全天候型イベント広場が完成して供用されました。同時に住友ビルのB1から2Fまでが大規模リニューアル。新しい店舗、バリアフリートイレ、そして地下鉄連絡通路が誕生しました。
ただし、車椅子での利用は簡単ではありません。新しく生まれ変わった新宿住友ビル商業フロアのバリアフリー状況を紹介します。

西新宿は街そのものが段差構造で、車椅子での移動に苦労します。三角広場の開発に伴い、高低差がある西側「都庁通り」と東側「議事堂通り」の高さに車椅子で移動できるエレベーターがそれぞれ新設されました。

南側「中央通り」からのアクセスルートは、三角広場の正面エントランスは変わらずに階段です。従来通り、東隣の「新宿三井ビルディング」との間、「議事堂通り」の下にあるスロープ路からです。

そこから三角広場にはいるドアは、自動ドアです。

高い位置にある「都庁通り」「議事堂通り」からの入口の手前には、彫像と自転車置き場があります。

新宿住友ビル三角広場に上部の入口です。車椅子で出入りができるバリアフリー仕様です。

エントランスに三角広場へ下りるエレベーターがあります。

エレベーターを利用して三角広場の「N」口に下ります。

三角広場の概要です。住友ビルを囲むように配置される広場の総面積は3,250㎡。高さは最大25m。最大収容人員は約2,000人と公表されています。

広場に面して新しいグルメ店が5店舗誕生しています。

こんなオブジェがあります。

B1商業フロアへのアクセス方法です。住友三角街が大規模リニューアルされ、18店のグルメやショップが営業し、住友ホールが整備されました。バリアフリートイレは2カ所。フロアとしてはバリアフリーです。

B1に行く一般エレベーターは1基だけです。1Fと地下駐車場までを結ぶ、緑のエレベーターです。箱のサイズが小さいエレベーターで、一般的なサイズの車椅子がギリギリで入る大きさです。

B1から東京メトロ「西新宿駅」と都営「都庁前駅」に直結する地下ルートが誕生しました。
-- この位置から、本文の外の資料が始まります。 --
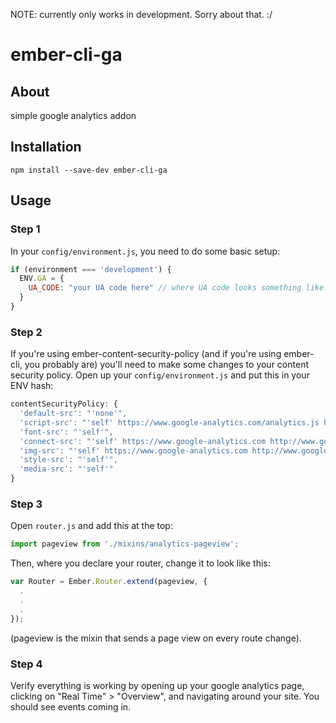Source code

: NOTE: currently only works in development. Sorry about that. :/



# ember-cli-ga

## About

simple google analytics addon

## Installation

`npm install --save-dev ember-cli-ga`

## Usage

### Step 1

In your `config/environment.js`, you need to do some basic setup:

```javascript
if (environment === 'development') {
  ENV.GA = {
    UA_CODE: "your UA code here" // where UA code looks something like: UA-00000000-1
  }
}
```

### Step 2

If you're using ember-content-security-policy (and if you're using ember-cli, you probably are) you'll need to make some changes to your content security policy. Open up your `config/environment.js` and put this in your ENV hash:

```javascript
contentSecurityPolicy: {
  'default-src': "'none'",
  'script-src': "'self' https://www.google-analytics.com/analytics.js http://www.google-analytics.com/analytics.js",
  'font-src': "'self'",
  'connect-src': "'self' https://www.google-analytics.com http://www.google-analytics.com",
  'img-src': "'self' https://www.google-analytics.com http://www.google-analytics.com",
  'style-src': "'self'",
  'media-src': "'self'"
}
```

### Step 3

Open `router.js` and add this at the top:

```javascript
import pageview from './mixins/analytics-pageview';
```

Then, where you declare your router, change it to look like this:

```javascript
var Router = Ember.Router.extend(pageview, {
  .
  .
  .
});
```

(pageview is the mixin that sends a page view on every route change).

### Step 4

Verify everything is working by opening up your google analytics page, clicking on "Real Time" > "Overview", and navigating around your site. You should see events coming in.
ところがどちらも階段またはエスカレーターで、エレベーター及び段差回避スロープはありません。

車椅子では利用できない連絡通路です。

2F商業フロアへのアクセス方法です。2Fに3店舗が誕生しました。一般ルートは1Fからエスカレーターです。2Fに行く一般エレベーターはありません。車椅子では全フロアをつなぐ業務用エレベーターを利用します。

1Fの乗り場はドアが解放されていますが、2Fは手動ドアを押し開けて、商業スペースに出ます。

全フロアをつなぐので、その気になればこの業務用エレベーターでB1に行くことは出来ます。内装はくたびれたエレベーターですが、箱のサイズは大型です。
高層レストラン街などへのアクセス方法です。高層階への移動は従来と変わらないエレベーターの利用です。三角広場の一般公開にあわせて、高層レストラン街も新店舗が開業しています。

三角広場は2,000人を収容する大空間です。この広場の開発により新宿住友ビルは、以前よりはバリアフリーになりました。しかし、連絡通路の段差、エレベーターの不備など問題はあります。新宿住友ビルは、リニューアル後も、簡単には車椅子で利用できない課題が残りました。